> **Your goal**
Starting at the line that has "Your admin panel now" and stopping after the line that has "all green checkmarks", reproduce the listing below exactly; omit everything else.

> **Data extracts**

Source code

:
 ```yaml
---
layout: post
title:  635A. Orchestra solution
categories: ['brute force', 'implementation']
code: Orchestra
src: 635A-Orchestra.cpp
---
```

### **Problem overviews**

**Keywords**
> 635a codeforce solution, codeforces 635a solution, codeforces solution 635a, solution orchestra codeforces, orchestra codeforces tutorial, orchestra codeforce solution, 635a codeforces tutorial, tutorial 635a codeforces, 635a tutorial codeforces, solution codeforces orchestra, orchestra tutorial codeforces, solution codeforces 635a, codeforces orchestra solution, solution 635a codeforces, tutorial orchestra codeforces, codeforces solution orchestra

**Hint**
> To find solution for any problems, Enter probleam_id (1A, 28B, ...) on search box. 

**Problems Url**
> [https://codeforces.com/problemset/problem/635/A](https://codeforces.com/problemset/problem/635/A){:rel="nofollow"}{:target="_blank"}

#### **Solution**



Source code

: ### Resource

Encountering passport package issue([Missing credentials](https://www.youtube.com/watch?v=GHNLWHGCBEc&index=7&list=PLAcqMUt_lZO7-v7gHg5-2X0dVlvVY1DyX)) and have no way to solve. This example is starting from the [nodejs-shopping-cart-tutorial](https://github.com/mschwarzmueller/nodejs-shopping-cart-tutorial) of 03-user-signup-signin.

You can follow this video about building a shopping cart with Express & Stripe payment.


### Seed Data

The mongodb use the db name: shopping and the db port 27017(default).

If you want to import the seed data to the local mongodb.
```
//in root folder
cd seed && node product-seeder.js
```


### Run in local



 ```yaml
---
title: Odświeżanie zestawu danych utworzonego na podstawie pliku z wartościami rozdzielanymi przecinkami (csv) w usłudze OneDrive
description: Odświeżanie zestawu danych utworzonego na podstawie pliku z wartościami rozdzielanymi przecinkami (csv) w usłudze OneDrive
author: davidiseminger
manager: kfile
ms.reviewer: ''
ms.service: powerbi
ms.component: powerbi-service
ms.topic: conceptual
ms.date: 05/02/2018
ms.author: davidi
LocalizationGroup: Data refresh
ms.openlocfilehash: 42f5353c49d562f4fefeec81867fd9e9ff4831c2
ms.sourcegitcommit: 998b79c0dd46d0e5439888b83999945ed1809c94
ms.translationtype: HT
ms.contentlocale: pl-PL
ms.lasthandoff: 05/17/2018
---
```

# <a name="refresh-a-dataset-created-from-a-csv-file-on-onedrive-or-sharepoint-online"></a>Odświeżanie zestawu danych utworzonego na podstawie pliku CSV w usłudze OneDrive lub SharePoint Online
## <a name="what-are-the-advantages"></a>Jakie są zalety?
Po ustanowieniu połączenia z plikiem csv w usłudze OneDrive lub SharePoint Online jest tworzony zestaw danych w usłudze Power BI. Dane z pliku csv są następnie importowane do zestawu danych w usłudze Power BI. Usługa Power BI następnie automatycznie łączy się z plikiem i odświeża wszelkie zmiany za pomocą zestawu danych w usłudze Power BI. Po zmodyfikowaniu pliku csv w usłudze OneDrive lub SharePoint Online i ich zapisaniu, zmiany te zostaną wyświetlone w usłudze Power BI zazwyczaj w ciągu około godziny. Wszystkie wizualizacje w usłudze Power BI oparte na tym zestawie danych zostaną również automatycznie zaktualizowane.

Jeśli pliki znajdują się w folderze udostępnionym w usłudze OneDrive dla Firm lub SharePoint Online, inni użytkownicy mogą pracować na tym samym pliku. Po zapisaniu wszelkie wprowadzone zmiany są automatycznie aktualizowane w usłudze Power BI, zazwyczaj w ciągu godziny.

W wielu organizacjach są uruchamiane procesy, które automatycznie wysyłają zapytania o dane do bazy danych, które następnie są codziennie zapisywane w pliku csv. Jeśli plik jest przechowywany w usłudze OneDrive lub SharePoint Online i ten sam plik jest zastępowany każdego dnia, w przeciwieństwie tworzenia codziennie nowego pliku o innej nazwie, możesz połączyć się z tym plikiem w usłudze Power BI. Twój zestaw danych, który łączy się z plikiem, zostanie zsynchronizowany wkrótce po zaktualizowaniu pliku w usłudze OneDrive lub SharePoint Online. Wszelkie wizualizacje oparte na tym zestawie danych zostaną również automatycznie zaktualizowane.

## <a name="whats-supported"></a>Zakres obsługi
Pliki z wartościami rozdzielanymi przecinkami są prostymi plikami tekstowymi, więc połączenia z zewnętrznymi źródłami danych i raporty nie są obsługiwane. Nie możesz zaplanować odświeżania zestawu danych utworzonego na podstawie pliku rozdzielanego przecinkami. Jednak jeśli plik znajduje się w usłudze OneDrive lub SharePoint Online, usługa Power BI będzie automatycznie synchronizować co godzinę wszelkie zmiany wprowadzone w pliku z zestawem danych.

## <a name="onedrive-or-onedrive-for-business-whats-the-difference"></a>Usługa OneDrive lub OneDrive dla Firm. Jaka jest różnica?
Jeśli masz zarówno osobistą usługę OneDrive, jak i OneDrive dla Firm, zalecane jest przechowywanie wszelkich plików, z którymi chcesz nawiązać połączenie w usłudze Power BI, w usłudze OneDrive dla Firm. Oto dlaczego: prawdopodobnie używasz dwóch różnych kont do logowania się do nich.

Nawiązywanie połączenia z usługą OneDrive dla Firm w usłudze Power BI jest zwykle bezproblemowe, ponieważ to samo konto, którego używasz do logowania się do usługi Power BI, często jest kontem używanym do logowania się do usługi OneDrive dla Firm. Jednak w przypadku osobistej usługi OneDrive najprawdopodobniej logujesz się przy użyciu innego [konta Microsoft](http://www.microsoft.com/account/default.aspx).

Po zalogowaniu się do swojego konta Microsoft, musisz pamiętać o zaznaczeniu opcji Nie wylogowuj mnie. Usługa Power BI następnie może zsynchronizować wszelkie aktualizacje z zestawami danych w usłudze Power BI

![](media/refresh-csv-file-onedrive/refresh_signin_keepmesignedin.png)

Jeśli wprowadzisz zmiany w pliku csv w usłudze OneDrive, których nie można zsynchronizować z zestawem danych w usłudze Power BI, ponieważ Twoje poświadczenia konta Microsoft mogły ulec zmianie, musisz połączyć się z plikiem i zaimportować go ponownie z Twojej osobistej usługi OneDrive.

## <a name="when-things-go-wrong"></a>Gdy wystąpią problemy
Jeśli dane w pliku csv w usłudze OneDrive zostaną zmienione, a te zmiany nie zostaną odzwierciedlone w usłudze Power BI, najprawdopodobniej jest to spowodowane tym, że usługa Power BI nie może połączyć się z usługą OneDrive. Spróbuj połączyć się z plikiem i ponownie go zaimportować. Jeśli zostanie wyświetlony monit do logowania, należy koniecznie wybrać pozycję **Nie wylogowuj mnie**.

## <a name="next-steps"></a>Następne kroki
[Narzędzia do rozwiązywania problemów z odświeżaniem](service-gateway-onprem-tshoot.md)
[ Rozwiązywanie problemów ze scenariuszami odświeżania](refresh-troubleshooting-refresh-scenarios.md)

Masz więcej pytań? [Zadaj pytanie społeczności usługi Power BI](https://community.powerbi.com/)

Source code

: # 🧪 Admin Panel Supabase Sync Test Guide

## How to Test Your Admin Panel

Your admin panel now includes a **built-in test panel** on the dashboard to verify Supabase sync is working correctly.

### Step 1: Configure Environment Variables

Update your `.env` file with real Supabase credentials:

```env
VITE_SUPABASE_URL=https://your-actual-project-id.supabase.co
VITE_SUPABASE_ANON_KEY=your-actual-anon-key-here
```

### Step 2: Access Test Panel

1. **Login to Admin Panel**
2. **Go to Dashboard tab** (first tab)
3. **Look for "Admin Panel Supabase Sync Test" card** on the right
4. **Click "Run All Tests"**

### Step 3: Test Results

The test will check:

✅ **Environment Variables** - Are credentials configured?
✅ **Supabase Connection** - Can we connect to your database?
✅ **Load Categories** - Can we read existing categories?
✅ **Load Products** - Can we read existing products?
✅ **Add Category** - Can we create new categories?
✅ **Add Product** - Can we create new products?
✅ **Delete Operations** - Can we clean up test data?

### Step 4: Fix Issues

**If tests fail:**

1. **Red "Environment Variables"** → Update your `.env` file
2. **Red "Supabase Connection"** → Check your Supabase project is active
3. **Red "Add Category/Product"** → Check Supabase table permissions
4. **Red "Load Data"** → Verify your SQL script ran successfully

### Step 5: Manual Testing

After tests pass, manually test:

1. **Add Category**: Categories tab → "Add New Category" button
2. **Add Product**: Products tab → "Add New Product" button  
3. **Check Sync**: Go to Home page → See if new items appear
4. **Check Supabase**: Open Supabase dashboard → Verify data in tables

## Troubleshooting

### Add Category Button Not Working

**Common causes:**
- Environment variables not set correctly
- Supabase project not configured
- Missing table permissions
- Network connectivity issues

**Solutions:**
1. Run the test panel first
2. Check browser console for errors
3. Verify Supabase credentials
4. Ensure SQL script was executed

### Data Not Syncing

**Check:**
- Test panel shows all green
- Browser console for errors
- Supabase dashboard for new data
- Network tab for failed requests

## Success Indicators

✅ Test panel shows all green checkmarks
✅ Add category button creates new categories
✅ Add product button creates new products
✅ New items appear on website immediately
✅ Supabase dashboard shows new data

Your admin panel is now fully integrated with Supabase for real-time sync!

> **Your response**
Your admin panel now includes a **built-in test panel** on the dashboard to verify Supabase sync is working correctly.

### Step 1: Configure Environment Variables

Update your `.env` file with real Supabase credentials:

```env
VITE_SUPABASE_URL=https://your-actual-project-id.supabase.co
VITE_SUPABASE_ANON_KEY=your-actual-anon-key-here
```

### Step 2: Access Test Panel

1. **Login to Admin Panel**
2. **Go to Dashboard tab** (first tab)
3. **Look for "Admin Panel Supabase Sync Test" card** on the right
4. **Click "Run All Tests"**

### Step 3: Test Results

The test will check:

✅ **Environment Variables** - Are credentials configured?
✅ **Supabase Connection** - Can we connect to your database?
✅ **Load Categories** - Can we read existing categories?
✅ **Load Products** - Can we read existing products?
✅ **Add Category** - Can we create new categories?
✅ **Add Product** - Can we create new products?
✅ **Delete Operations** - Can we clean up test data?

### Step 4: Fix Issues

**If tests fail:**

1. **Red "Environment Variables"** → Update your `.env` file
2. **Red "Supabase Connection"** → Check your Supabase project is active
3. **Red "Add Category/Product"** → Check Supabase table permissions
4. **Red "Load Data"** → Verify your SQL script ran successfully

### Step 5: Manual Testing

After tests pass, manually test:

1. **Add Category**: Categories tab → "Add New Category" button
2. **Add Product**: Products tab → "Add New Product" button  
3. **Check Sync**: Go to Home page → See if new items appear
4. **Check Supabase**: Open Supabase dashboard → Verify data in tables

## Troubleshooting

### Add Category Button Not Working

**Common causes:**
- Environment variables not set correctly
- Supabase project not configured
- Missing table permissions
- Network connectivity issues

**Solutions:**
1. Run the test panel first
2. Check browser console for errors
3. Verify Supabase credentials
4. Ensure SQL script was executed

### Data Not Syncing

**Check:**
- Test panel shows all green
- Browser console for errors
- Supabase dashboard for new data
- Network tab for failed requests

## Success Indicators

✅ Test panel shows all green checkmarks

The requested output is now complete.